Pena e ira (publicado originalmente em 23/4/2013)
Ao ver o elenco de ‘O Mestre’ (2012) previ outro bom argumento de Paul Thomas Anderson, cineasta à frente de destaques como ‘Sangue Negro’ (2010), ‘Boogie Nights– Prazer sem Limites’. Em compensação, recordei de ‘Magnólia’ (1999), também realizado por ele e sobre o qual entendi pouca coisa, para não dizer coisa alguma. A trama do ano passado versava acerca de Freddie Quell (Joaquin Phoenix) e seus delírios de aleivosia. Marinheiro da Segunda Guerra, é traumatizado por tudo o que viu em combate e em consequência tem arroubos de violência e ataques de ansiedade. Mas quer ter a vidinha simples de volta. Tenta ser fotógrafo. Fracassa. Despeja as frustrações nas bebidas e o álcool eleva a demência. Um dia, acaso, esbarra na palestra de Lancaster Dodd (Philip Seymour Hoffman), líder duma seita religiosa denominada ‘A Causa’. O homem é perito na lábia, convence a todos à sua ideia de rever o passado para consertar o presente, além das curas espirituais e o autocontrole. Peggy Dodd (Amy Adams) é a esposa do pastor, a sua confidente e auxiliar nos momentos mais dramáticos.
Nessas nossas atualidades com Felicianos, Jeans, Danielas e Bolsonaros um filme como este vem a calhar. Isto se ‘O Mestre’ tivesse resultado num bom programa. Anderson dirigiu e roteirizou e caprichou demais na feitura. Tenho de ter cuidado para escrever isto, pois aprimorar a esmo pode ser do mesmo modo prejudicial.
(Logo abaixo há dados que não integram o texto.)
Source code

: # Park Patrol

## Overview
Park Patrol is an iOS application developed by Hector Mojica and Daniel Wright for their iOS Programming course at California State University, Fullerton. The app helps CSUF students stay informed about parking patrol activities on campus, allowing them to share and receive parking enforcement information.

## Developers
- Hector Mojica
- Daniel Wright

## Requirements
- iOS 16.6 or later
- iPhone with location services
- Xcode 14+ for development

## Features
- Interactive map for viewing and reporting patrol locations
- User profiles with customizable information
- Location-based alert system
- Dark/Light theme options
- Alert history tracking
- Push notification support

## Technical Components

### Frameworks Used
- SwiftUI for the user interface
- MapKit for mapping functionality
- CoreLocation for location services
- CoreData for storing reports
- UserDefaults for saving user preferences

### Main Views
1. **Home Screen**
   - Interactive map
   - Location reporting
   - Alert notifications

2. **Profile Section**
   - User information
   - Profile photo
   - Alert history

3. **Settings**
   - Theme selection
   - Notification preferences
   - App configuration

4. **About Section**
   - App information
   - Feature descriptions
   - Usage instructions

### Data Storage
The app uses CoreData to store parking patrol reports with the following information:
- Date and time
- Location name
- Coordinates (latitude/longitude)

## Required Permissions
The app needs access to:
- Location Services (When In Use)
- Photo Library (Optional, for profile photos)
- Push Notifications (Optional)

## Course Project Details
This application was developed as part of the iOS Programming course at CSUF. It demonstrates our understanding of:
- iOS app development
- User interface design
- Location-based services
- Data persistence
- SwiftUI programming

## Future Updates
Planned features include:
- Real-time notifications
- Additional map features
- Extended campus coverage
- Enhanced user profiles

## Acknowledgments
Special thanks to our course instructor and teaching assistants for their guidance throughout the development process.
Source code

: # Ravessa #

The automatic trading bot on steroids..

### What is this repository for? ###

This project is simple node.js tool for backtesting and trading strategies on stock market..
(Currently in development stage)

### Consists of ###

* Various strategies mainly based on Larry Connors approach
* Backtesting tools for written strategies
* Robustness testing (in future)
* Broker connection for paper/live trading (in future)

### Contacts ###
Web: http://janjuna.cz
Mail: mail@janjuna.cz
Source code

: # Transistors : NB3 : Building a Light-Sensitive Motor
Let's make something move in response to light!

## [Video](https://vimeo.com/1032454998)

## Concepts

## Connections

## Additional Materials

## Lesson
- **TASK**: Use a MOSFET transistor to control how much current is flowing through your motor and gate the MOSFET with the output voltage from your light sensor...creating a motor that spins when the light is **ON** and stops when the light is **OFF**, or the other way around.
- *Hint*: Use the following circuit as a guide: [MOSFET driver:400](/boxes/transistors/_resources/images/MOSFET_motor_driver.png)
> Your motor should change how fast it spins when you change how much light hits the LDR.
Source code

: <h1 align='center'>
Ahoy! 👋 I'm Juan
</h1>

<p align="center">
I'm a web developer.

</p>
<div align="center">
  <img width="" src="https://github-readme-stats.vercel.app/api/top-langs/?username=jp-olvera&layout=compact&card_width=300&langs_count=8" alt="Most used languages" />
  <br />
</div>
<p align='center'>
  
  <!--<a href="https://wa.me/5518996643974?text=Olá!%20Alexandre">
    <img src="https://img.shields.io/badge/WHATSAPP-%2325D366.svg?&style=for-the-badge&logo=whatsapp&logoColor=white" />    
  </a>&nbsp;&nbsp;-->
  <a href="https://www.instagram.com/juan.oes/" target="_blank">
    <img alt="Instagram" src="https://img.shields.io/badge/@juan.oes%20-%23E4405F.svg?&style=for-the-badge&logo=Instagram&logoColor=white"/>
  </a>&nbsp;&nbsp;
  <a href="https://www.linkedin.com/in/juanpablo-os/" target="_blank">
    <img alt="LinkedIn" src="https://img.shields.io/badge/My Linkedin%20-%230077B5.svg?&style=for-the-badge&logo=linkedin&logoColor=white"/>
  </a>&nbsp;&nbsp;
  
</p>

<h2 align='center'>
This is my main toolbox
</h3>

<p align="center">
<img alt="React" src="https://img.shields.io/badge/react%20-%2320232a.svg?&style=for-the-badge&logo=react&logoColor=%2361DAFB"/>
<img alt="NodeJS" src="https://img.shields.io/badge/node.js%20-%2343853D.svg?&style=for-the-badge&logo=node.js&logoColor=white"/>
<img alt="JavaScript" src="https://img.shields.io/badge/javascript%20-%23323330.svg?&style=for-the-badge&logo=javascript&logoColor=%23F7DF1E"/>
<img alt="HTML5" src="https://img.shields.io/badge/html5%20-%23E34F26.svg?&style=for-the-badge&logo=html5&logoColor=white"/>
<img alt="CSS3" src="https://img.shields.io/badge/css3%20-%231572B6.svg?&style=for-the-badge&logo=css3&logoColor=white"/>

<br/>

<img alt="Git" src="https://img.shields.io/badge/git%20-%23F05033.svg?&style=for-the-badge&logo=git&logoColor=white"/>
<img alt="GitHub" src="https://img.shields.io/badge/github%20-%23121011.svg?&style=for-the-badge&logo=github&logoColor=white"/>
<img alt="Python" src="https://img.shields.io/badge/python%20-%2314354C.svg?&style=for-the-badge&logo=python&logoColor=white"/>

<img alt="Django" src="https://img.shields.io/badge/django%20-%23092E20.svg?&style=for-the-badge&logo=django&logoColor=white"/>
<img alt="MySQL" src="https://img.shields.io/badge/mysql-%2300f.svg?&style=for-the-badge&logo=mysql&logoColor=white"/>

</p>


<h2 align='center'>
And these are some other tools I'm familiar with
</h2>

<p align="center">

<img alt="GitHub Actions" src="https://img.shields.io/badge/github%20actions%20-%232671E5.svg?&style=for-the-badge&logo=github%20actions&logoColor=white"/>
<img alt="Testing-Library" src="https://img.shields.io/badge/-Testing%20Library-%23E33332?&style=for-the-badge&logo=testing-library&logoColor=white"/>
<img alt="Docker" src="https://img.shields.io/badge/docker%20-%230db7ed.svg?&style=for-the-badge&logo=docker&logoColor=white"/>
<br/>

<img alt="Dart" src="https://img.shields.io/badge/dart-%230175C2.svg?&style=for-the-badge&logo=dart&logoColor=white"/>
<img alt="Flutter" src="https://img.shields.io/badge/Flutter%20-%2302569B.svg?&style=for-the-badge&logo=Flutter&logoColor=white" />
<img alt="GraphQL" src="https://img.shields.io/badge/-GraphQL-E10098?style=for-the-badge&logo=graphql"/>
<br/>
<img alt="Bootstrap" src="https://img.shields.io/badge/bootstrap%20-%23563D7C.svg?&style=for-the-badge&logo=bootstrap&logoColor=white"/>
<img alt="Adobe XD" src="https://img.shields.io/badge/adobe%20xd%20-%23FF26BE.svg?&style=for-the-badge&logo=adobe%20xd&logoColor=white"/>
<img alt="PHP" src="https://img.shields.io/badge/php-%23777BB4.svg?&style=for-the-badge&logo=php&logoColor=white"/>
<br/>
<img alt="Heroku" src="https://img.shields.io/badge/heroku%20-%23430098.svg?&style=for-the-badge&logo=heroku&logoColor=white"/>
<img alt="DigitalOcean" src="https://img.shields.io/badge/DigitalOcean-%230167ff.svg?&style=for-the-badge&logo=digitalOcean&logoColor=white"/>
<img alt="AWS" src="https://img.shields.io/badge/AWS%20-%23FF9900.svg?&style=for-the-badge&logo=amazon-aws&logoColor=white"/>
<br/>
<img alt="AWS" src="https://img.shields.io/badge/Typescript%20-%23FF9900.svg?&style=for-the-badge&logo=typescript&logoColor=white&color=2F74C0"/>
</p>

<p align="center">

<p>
E ele fez isso. O efeito é devastador. ‘O Mestre’ é um longa-metragem de quase 2h30 de duração e parece, ao passar dos minutos, arrastar-se como aquela lesma que persegue a tartaruga. Parecem existir muros entre o trio principal de atores (Hoffman, Adams e Phoenix) e os três se batem nos diálogos. Não há a contracena. É engraçado constatar tal fato com profissionais tão gabaritados. Porém, é a verdade. O diretor deve ter confundido-os com um script desajeitado, em até certo ponto arrogante. Há quem elogie a fita, claro, mas não eu... As atuações, que bem poderiam ser boas, pelo menos, nem isso são. ‘O Mestre’ foi danoso aos envolvidos e será comprovado para frente.
Tem hora, como quando vi o filme, que fico com ódio do cinema hollywoodiano. Mas ele não é o culpado. Penso nisto e a ira transforma-se em pena. Quem Anderson queria parodiar, ou plagiar com ‘O Mestre’? Chico Anysio inspirou-se em Jim Jones para o seu Tim Tones, caricatura fenomenal de religiosos corruptos. Se você não ligou um ponto ao outro, ate-os. Fanatismo é o alvo do cineasta. Óbvio. Tenho desgosto por este tipo de parte religiosa e aplaudiria o filme se ele fosse bem rodado. O que escrevo aqui são críticas a esta sétima arte de ‘O Mestre’ e não às orações de quem quer que seja.
Por incrível que pareça, vá lá, refugo para Phoenix. O ator teve problemas recentemente, com aparições estranhas em programas de TV e declarações igualmente esquisitas, mas exerceu – e foi o único a fazê-lo – dignamente o seu papel como o perturbado rendido à devoção tresloucada. Recebeu a indicação ao Oscar de ator, mas perdeu ao extraordinário Daniel Day Lewis, por ‘Lincoln’. Hoffman e Adams receberam indicações como coadjuvantes, imerecidas. Aliás, Hoffman dificilmente atingirá a eficiência de ‘Capote’ (2005), quando, no papel-título, o do jornalista Truman Capote, arrebatou as multidões, levou vários prêmios, entre eles o da Academia. Adams, por sua vez, é uma coitada. Linda, porém coitada. Dentre suas dezenas de realizações, somente um bom: ‘O Vencedor’ (2010), pelo qual esteve entre as concorrentes a coadjuvante. Participou de ‘Dúvida’ (2008), mais uma história ótima, entretanto está em uma ponta. Já J. Phoenix tem no currículo títulos do porte de ‘Gladiador’ (2000) e ‘Johnny & Junne’ (2005), mas buracos como ‘Sinais’ (2002) e ‘A Vila’ (2004). ‘O Mestre’ entrará na segunda porção. E tomara que P. T. Anderson se calibre com intensidade mais baixa da próxima vez.